(Records drawn from a dataset)
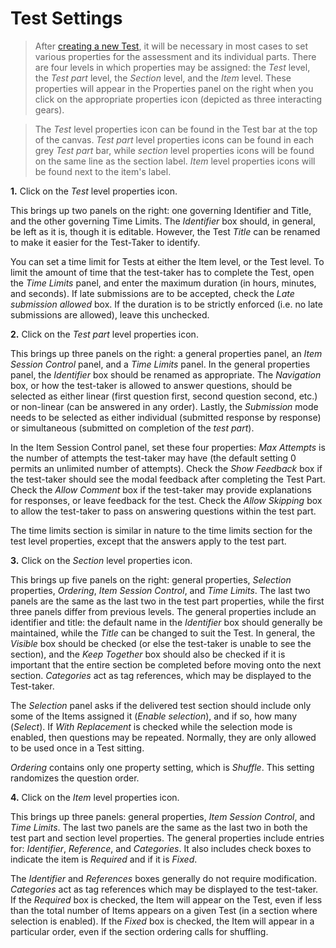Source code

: <!--
created_at: 2016-12-15
authors:         
    - "Catherine Pease"
--> 

# Test Settings

>After [creating a new Test](../tests/creating-a-new-test.md), it will be necessary in most cases to set various properties for the assessment and its individual parts. There are four levels in which properties may be assigned: the *Test* level, the *Test part* level, the *Section* level, and the *Item* level. These properties will appear in the Properties panel on the right when you click on the appropriate properties icon (depicted as three interacting gears). 

>The *Test* level properties icon can be found in the Test bar at the top of the canvas. *Test part* level properties icons can be found in each grey *Test part* bar, while *section* level properties icons will be found on the same line as the section label. *Item* level properties icons will be found next to the item's label.

**1.** Click on the *Test* level properties icon.

This brings up two panels on the right: one governing Identifier and Title, and the other governing Time Limits. The *Identifier* box should, in general, be left as it is, though it is editable. However, the Test *Title* can be renamed to make it easier for the Test-Taker to identify.

You can set a time limit for Tests at either the Item level, or the Test level. To limit the amount of time that the test-taker has to complete the Test, open the *Time Limits* panel, and enter the maximum duration (in hours, minutes, and seconds). If late submissions are to be accepted, check the *Late submission allowed* box. If the duration is to be strictly enforced (i.e. no late submissions are allowed), leave this unchecked.

**2.** Click on the *Test part* level properties icon.

This brings up three panels on the right: a general properties panel, an *Item Session Control* panel, and a *Time Limits* panel. In the general properties panel, the *Identifier* box should be renamed as appropriate. The *Navigation* box, or how the test-taker is allowed to answer questions, should be selected as either linear (first question first, second question second, etc.) or non-linear (can be answered in any order). Lastly, the *Submission* mode needs to be selected as either individual (submitted response by response) or simultaneous (submitted on completion of the *test part*).

In the Item Session Control panel, set these four properties: *Max Attempts* is the number of attempts the test-taker may have (the default setting 0 permits an unlimited number of attempts). Check the *Show Feedback* box if the test-taker should see the modal feedback after completing the Test Part. Check the *Allow Comment* box if the test-taker may provide explanations for responses, or leave feedback for the test. Check the *Allow Skipping* box to allow the test-taker to pass on answering questions within the test part.

The time limits section is similar in nature to the time limits section for the test level properties, except that the answers apply to the test part.

**3.** Click on the *Section* level properties icon.

This brings up five panels on the right: general properties, *Selection* properties, *Ordering*, *Item Session Control*, and *Time Limits*. The last two panels are the same as the last two in the test part properties, while the first three panels differ from previous levels. The general properties include an identifier and title: the default name in the *Identifier* box should generally be maintained, while the *Title* can be changed to suit the Test. In general, the *Visible* box should be checked (or else the test-taker is unable to see the section), and the *Keep Together* box should also be checked if it is important that the entire section be completed before moving onto the next section. *Categories* act as tag references, which may be displayed to the Test-taker.

The *Selection* panel asks if the delivered test section should include only some of the Items assigned it (*Enable selection*), and if so, how many (*Select*). If *With Replacement* is checked while the selection mode is enabled, then questions may be repeated. Normally, they are only allowed to be used once in a Test sitting.

*Ordering* contains only one property setting, which is *Shuffle*. This setting randomizes the question order.

**4.** Click on the *Item* level properties icon.

This brings up three panels: general properties, *Item Session Control*, and *Time Limits*. The last two panels are the same as the last two in both the test part and section level properties. The general properties include entries for: *Identifier*, *Reference*, and *Categories*. It also includes check boxes to indicate the item is *Required* and if it is *Fixed*.

The *Identifier* and *References* boxes generally do not require modification. *Categories* act as tag references which may be displayed to the test-taker. If the *Required* box is checked, the Item will appear on the Test, even if less than the total number of Items appears on a given Test (in a section where selection is enabled). If the *Fixed* box is checked, the Item will appear in a particular order, even if the section ordering calls for shuffling.
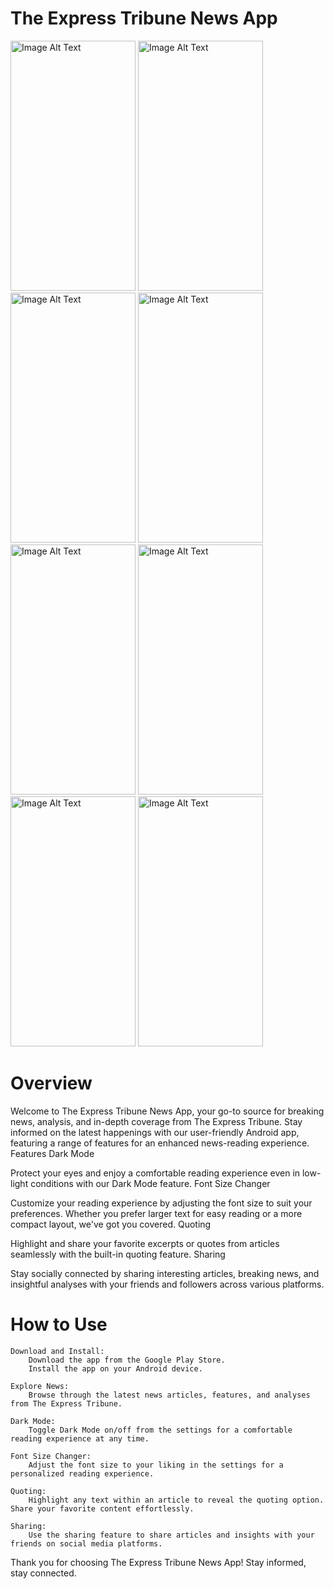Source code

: # The Express Tribune News App

<img src="https://github.com/MontagMakes/tribune_app/assets/103876121/958b92f0-995f-4d07-9794-cd61f7e9495f" alt="Image Alt Text" width="200" height="400">
<img src="https://github.com/MontagMakes/tribune_app/assets/103876121/5c597166-467b-4ab4-a57a-68bf3c9a6eb7" alt="Image Alt Text" width="200" height="400">
<img src="https://github.com/MontagMakes/tribune_app/assets/103876121/a38df1d0-b1d3-4808-90b4-7ae5e8136f32" alt="Image Alt Text" width="200" height="400">
<img src="https://github.com/MontagMakes/tribune_app/assets/103876121/dcf3b6ba-da38-43d4-8c4c-2b99f1b4e82d" alt="Image Alt Text" width="200" height="400">

<img src="https://github.com/MontagMakes/tribune_app/assets/103876121/68cced20-b9c8-44bd-abc3-c0d44e28c756" alt="Image Alt Text" width="200" height="400">
<img src="https://github.com/MontagMakes/tribune_app/assets/103876121/342ebf04-e8ea-4000-80d2-7b0eaa3d0384" alt="Image Alt Text" width="200" height="400">
<img src="https://github.com/MontagMakes/tribune_app/assets/103876121/29814ac6-cc65-4e6e-b2e6-445b0c9a0142" alt="Image Alt Text" width="200" height="400">
<img src="https://github.com/MontagMakes/tribune_app/assets/103876121/6264ca1c-899f-4086-a4a8-eb06e1f07ce4" alt="Image Alt Text" width="200" height="400">

# Overview

Welcome to The Express Tribune News App, your go-to source for breaking news, analysis, and in-depth coverage from The Express Tribune. Stay informed on the latest happenings with our user-friendly Android app, featuring a range of features for an enhanced news-reading experience.
Features
Dark Mode

Protect your eyes and enjoy a comfortable reading experience even in low-light conditions with our Dark Mode feature.
Font Size Changer

Customize your reading experience by adjusting the font size to suit your preferences. Whether you prefer larger text for easy reading or a more compact layout, we've got you covered.
Quoting

Highlight and share your favorite excerpts or quotes from articles seamlessly with the built-in quoting feature.
Sharing

Stay socially connected by sharing interesting articles, breaking news, and insightful analyses with your friends and followers across various platforms.

# How to Use

    Download and Install:
        Download the app from the Google Play Store.
        Install the app on your Android device.

    Explore News:
        Browse through the latest news articles, features, and analyses from The Express Tribune.

    Dark Mode:
        Toggle Dark Mode on/off from the settings for a comfortable reading experience at any time.

    Font Size Changer:
        Adjust the font size to your liking in the settings for a personalized reading experience.

    Quoting:
        Highlight any text within an article to reveal the quoting option. Share your favorite content effortlessly.

    Sharing:
        Use the sharing feature to share articles and insights with your friends on social media platforms.

Thank you for choosing The Express Tribune News App! Stay informed, stay connected.
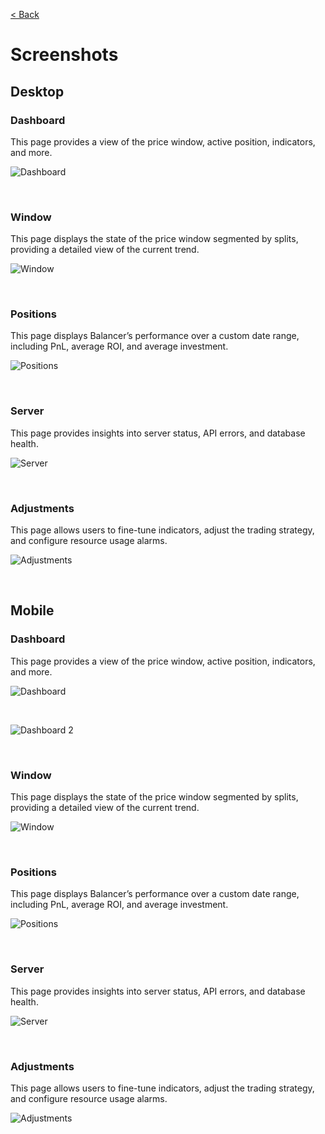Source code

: [< Back](../../README.md#sections)

# Screenshots

## Desktop

### Dashboard

This page provides a view of the price window, active position, indicators, and more.

![Dashboard](desktop-01.png)

<br/>

### Window

This page displays the state of the price window segmented by splits, providing a detailed view of the current trend.

![Window](desktop-02.png)

<br/>

### Positions

This page displays Balancer’s performance over a custom date range, including PnL, average ROI, and average investment.

![Positions](desktop-03.png)

<br/>

### Server

This page provides insights into server status, API errors, and database health.

![Server](desktop-04.png)

<br/>

### Adjustments

This page allows users to fine-tune indicators, adjust the trading strategy, and configure resource usage alarms.

![Adjustments](desktop-05.png)

<br/>

## Mobile

### Dashboard

This page provides a view of the price window, active position, indicators, and more.

![Dashboard](mobile-01.png)

<br/>

![Dashboard 2](mobile-02.png)

<br/>

### Window

This page displays the state of the price window segmented by splits, providing a detailed view of the current trend.

![Window](mobile-03.png)

<br/>

### Positions

This page displays Balancer’s performance over a custom date range, including PnL, average ROI, and average investment.

![Positions](mobile-04.png)

<br/>

### Server

This page provides insights into server status, API errors, and database health.

![Server](mobile-05.png)

<br/>

### Adjustments

This page allows users to fine-tune indicators, adjust the trading strategy, and configure resource usage alarms.

![Adjustments](mobile-06.png)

**Exercise brief:** Each entry above must be restated word for word; the pictures stay out of the copy.

**Answer box:**
Source code

: <!--
created_at: 2016-12-15
authors:         
    - "Catherine Pease"
--> 

# Test Settings

>After [creating a new Test](../tests/creating-a-new-test.md), it will be necessary in most cases to set various properties for the assessment and its individual parts. There are four levels in which properties may be assigned: the *Test* level, the *Test part* level, the *Section* level, and the *Item* level. These properties will appear in the Properties panel on the right when you click on the appropriate properties icon (depicted as three interacting gears). 

>The *Test* level properties icon can be found in the Test bar at the top of the canvas. *Test part* level properties icons can be found in each grey *Test part* bar, while *section* level properties icons will be found on the same line as the section label. *Item* level properties icons will be found next to the item's label.

**1.** Click on the *Test* level properties icon.

This brings up two panels on the right: one governing Identifier and Title, and the other governing Time Limits. The *Identifier* box should, in general, be left as it is, though it is editable. However, the Test *Title* can be renamed to make it easier for the Test-Taker to identify.

You can set a time limit for Tests at either the Item level, or the Test level. To limit the amount of time that the test-taker has to complete the Test, open the *Time Limits* panel, and enter the maximum duration (in hours, minutes, and seconds). If late submissions are to be accepted, check the *Late submission allowed* box. If the duration is to be strictly enforced (i.e. no late submissions are allowed), leave this unchecked.

**2.** Click on the *Test part* level properties icon.

This brings up three panels on the right: a general properties panel, an *Item Session Control* panel, and a *Time Limits* panel. In the general properties panel, the *Identifier* box should be renamed as appropriate. The *Navigation* box, or how the test-taker is allowed to answer questions, should be selected as either linear (first question first, second question second, etc.) or non-linear (can be answered in any order). Lastly, the *Submission* mode needs to be selected as either individual (submitted response by response) or simultaneous (submitted on completion of the *test part*).

In the Item Session Control panel, set these four properties: *Max Attempts* is the number of attempts the test-taker may have (the default setting 0 permits an unlimited number of attempts). Check the *Show Feedback* box if the test-taker should see the modal feedback after completing the Test Part. Check the *Allow Comment* box if the test-taker may provide explanations for responses, or leave feedback for the test. Check the *Allow Skipping* box to allow the test-taker to pass on answering questions within the test part.

The time limits section is similar in nature to the time limits section for the test level properties, except that the answers apply to the test part.

**3.** Click on the *Section* level properties icon.

This brings up five panels on the right: general properties, *Selection* properties, *Ordering*, *Item Session Control*, and *Time Limits*. The last two panels are the same as the last two in the test part properties, while the first three panels differ from previous levels. The general properties include an identifier and title: the default name in the *Identifier* box should generally be maintained, while the *Title* can be changed to suit the Test. In general, the *Visible* box should be checked (or else the test-taker is unable to see the section), and the *Keep Together* box should also be checked if it is important that the entire section be completed before moving onto the next section. *Categories* act as tag references, which may be displayed to the Test-taker.

The *Selection* panel asks if the delivered test section should include only some of the Items assigned it (*Enable selection*), and if so, how many (*Select*). If *With Replacement* is checked while the selection mode is enabled, then questions may be repeated. Normally, they are only allowed to be used once in a Test sitting.

*Ordering* contains only one property setting, which is *Shuffle*. This setting randomizes the question order.

**4.** Click on the *Item* level properties icon.

This brings up three panels: general properties, *Item Session Control*, and *Time Limits*. The last two panels are the same as the last two in both the test part and section level properties. The general properties include entries for: *Identifier*, *Reference*, and *Categories*. It also includes check boxes to indicate the item is *Required* and if it is *Fixed*.

The *Identifier* and *References* boxes generally do not require modification. *Categories* act as tag references which may be displayed to the test-taker. If the *Required* box is checked, the Item will appear on the Test, even if less than the total number of Items appears on a given Test (in a section where selection is enabled). If the *Fixed* box is checked, the Item will appear in a particular order, even if the section ordering calls for shuffling.
Source code

: # The Express Tribune News App

<img src="https://github.com/MontagMakes/tribune_app/assets/103876121/958b92f0-995f-4d07-9794-cd61f7e9495f" alt="Image Alt Text" width="200" height="400">
<img src="https://github.com/MontagMakes/tribune_app/assets/103876121/5c597166-467b-4ab4-a57a-68bf3c9a6eb7" alt="Image Alt Text" width="200" height="400">
<img src="https://github.com/MontagMakes/tribune_app/assets/103876121/a38df1d0-b1d3-4808-90b4-7ae5e8136f32" alt="Image Alt Text" width="200" height="400">
<img src="https://github.com/MontagMakes/tribune_app/assets/103876121/dcf3b6ba-da38-43d4-8c4c-2b99f1b4e82d" alt="Image Alt Text" width="200" height="400">

<img src="https://github.com/MontagMakes/tribune_app/assets/103876121/68cced20-b9c8-44bd-abc3-c0d44e28c756" alt="Image Alt Text" width="200" height="400">
<img src="https://github.com/MontagMakes/tribune_app/assets/103876121/342ebf04-e8ea-4000-80d2-7b0eaa3d0384" alt="Image Alt Text" width="200" height="400">
<img src="https://github.com/MontagMakes/tribune_app/assets/103876121/29814ac6-cc65-4e6e-b2e6-445b0c9a0142" alt="Image Alt Text" width="200" height="400">
<img src="https://github.com/MontagMakes/tribune_app/assets/103876121/6264ca1c-899f-4086-a4a8-eb06e1f07ce4" alt="Image Alt Text" width="200" height="400">

# Overview

Welcome to The Express Tribune News App, your go-to source for breaking news, analysis, and in-depth coverage from The Express Tribune. Stay informed on the latest happenings with our user-friendly Android app, featuring a range of features for an enhanced news-reading experience.
Features
Dark Mode

Protect your eyes and enjoy a comfortable reading experience even in low-light conditions with our Dark Mode feature.
Font Size Changer

Customize your reading experience by adjusting the font size to suit your preferences. Whether you prefer larger text for easy reading or a more compact layout, we've got you covered.
Quoting

Highlight and share your favorite excerpts or quotes from articles seamlessly with the built-in quoting feature.
Sharing

Stay socially connected by sharing interesting articles, breaking news, and insightful analyses with your friends and followers across various platforms.

# How to Use

    Download and Install:
        Download the app from the Google Play Store.
        Install the app on your Android device.

    Explore News:
        Browse through the latest news articles, features, and analyses from The Express Tribune.

    Dark Mode:
        Toggle Dark Mode on/off from the settings for a comfortable reading experience at any time.

    Font Size Changer:
        Adjust the font size to your liking in the settings for a personalized reading experience.

    Quoting:
        Highlight any text within an article to reveal the quoting option. Share your favorite content effortlessly.

    Sharing:
        Use the sharing feature to share articles and insights with your friends on social media platforms.

Thank you for choosing The Express Tribune News App! Stay informed, stay connected.
Source code

: [< Back](../../README.md#sections)

# Screenshots

## Desktop

### Dashboard

This page provides a view of the price window, active position, indicators, and more.

![Dashboard](desktop-01.png)

<br/>

### Window

This page displays the state of the price window segmented by splits, providing a detailed view of the current trend.

![Window](desktop-02.png)

<br/>

### Positions

This page displays Balancer’s performance over a custom date range, including PnL, average ROI, and average investment.

![Positions](desktop-03.png)

<br/>

### Server

This page provides insights into server status, API errors, and database health.

![Server](desktop-04.png)

<br/>

### Adjustments

This page allows users to fine-tune indicators, adjust the trading strategy, and configure resource usage alarms.

![Adjustments](desktop-05.png)

<br/>

## Mobile

### Dashboard

This page provides a view of the price window, active position, indicators, and more.

![Dashboard](mobile-01.png)

<br/>

![Dashboard 2](mobile-02.png)

<br/>

### Window

This page displays the state of the price window segmented by splits, providing a detailed view of the current trend.

![Window](mobile-03.png)

<br/>

### Positions

This page displays Balancer’s performance over a custom date range, including PnL, average ROI, and average investment.

![Positions](mobile-04.png)

<br/>

### Server

This page provides insights into server status, API errors, and database health.

![Server](mobile-05.png)

<br/>

### Adjustments

This page allows users to fine-tune indicators, adjust the trading strategy, and configure resource usage alarms.

![Adjustments](mobile-06.png)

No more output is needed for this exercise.